Charlie and Hurley are not geeks but they’re affable jokers.

Plot holes in “Lost”
1. Was the Man in Black supposed to get off the island with the help of the candidates, or was he supposed to kill all of them before he got off the island? Because from the fact that he tried to murder them on the sub, it seems that he doesn’t mind killing them. And if he wants to kill them, why doesn’t he do that in his smoke monster form?

2. Is it really so important whether or not people are selected as candidates? When Jack found out that he had been spied on all his life, and realised that he was a prospective protector, he took it very badly. But the irony is that the protector who was there for the longest time – Jacob – didn’t even give a shit about it, though he was served by two very capable leaders in Richard and Ben. Jacob already said that it’s just his own personal shopping list. Things look very different from the perspective of a God! Which brings me to the next point: is Jacob a good or a bad person? Why did Ben run the Others like a very paranoid and secretive leader? Was that a reflection of what Jacob was like? Could the purge have taken place without Jacob’s consent? (No, I don’t think so.) How on earth could Jacob ever be a “good guy”? If Jacob really wanted the candidates to lead the island, why was his attitude towards the survivors so unfriendly in the first place?

3. Why would Charles Widmore change his mind about the island so drastically? First, he was the leader of the others. Then when he was exiled, he hated the island so much that he didn’t mind getting mercenaries to kill everybody on the island. Then somehow Jacob managed to convince him to make another 180 degree change on the attitude by bringing Desmond over to save it.

4. If it was so important to research on pregnant women, why were the Others so nasty about kidnapping pregnant women? And why did they have to capture the children as well? Why did they capture Walt only to let him go? Why did they capture Jack only to let him go?
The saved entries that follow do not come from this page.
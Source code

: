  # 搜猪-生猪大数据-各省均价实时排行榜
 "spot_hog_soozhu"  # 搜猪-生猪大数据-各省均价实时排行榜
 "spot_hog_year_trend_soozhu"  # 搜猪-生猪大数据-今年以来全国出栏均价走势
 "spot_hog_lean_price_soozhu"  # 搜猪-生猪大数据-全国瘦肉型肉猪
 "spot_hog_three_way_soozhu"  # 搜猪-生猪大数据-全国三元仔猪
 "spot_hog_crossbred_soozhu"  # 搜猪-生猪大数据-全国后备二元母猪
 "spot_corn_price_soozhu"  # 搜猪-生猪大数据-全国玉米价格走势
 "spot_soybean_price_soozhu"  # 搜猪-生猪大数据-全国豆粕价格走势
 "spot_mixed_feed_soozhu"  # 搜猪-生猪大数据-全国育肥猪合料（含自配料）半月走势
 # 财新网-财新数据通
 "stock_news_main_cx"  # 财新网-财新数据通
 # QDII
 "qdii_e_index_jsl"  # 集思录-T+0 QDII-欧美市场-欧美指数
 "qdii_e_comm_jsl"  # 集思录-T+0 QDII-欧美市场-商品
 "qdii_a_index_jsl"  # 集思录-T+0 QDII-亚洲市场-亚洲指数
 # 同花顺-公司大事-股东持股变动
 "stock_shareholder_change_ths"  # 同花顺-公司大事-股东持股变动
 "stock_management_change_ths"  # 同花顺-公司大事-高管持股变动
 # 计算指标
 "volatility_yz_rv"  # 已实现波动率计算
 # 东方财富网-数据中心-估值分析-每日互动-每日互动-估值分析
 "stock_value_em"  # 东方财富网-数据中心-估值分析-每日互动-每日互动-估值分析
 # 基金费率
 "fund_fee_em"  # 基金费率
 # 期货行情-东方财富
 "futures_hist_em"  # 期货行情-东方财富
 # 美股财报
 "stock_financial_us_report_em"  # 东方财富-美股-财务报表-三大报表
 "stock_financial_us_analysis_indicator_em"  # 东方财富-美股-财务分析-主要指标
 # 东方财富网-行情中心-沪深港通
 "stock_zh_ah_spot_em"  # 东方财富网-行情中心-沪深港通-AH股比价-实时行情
5. The early behavior of the smoke monster did not match its eventual role as the main antagonist. It killed the pilot of the 815 – but why? There was no need to do so because the pilot would have been useless in helping them get off the island. The only purpose it served was to delay the eventual revelation that whatever radio signal would have been jammed in any case. It posed as Christian Shepard in order to lead Jack to the water. But did it want the candidates to survive at all? Anyway, for a story that had so many twists and turns, it was probably a job well done that I could only find five main points to nitpick with, given the 90 hour running time. Also, the great part of “Lost” was not that everything had to make sense: after all this was a show that succeeded in spite of mightily stretching your incredulity. This is a show succeeds because it gets away with it, not a show that succeeds because it leaves a lot of things unexplained. You had to smile at how tall some of the tales were. It’s strictly for people who enjoy seeing that in spite of having your leg pulled all the time, there was still a coherent tale somewhere there.

Anyway, there were some loose ends that were never followed up on. The story telling may have been extremely improvisional, and as a result there were some elements that were not followed up upon, because they couldn’t weave it into the story.

1. Walt. I’m sure that they wanted to make him special in some way, but how were they to do that? Anyway he spent way too much time off the island to be of any importance. Maybe at most he is a future candidate. I can’t imagine Hurley living forever because cardiac problems will get him in the end.

2. The whispers. The whispers were also under-utilised. After so many people who had heard them, and didn’t really believe that they did, the payback was exactly one conversation between Michael and Hurley – not exactly a great return.

3. The Hurley bird. What purpose did those things serve, if at all?

4. The Dharma Initiative animals. What was the shark, the polar bears and the rabbits for? They didn’t exactly serve great purposes. In any case, the producers had stated that animals were very hard to film.

5. The numbers. Hurley believed that the numbers were evil, and was even more convinced of that when they were broadcast to a crazy guy. But then again, they saw the Dharma station being built, and it seemed nothing more than a harmless serial number.

6. Room 23. It was used to brainwash Karl. And then…? Did it have any purpose other than to show how evil the Others were?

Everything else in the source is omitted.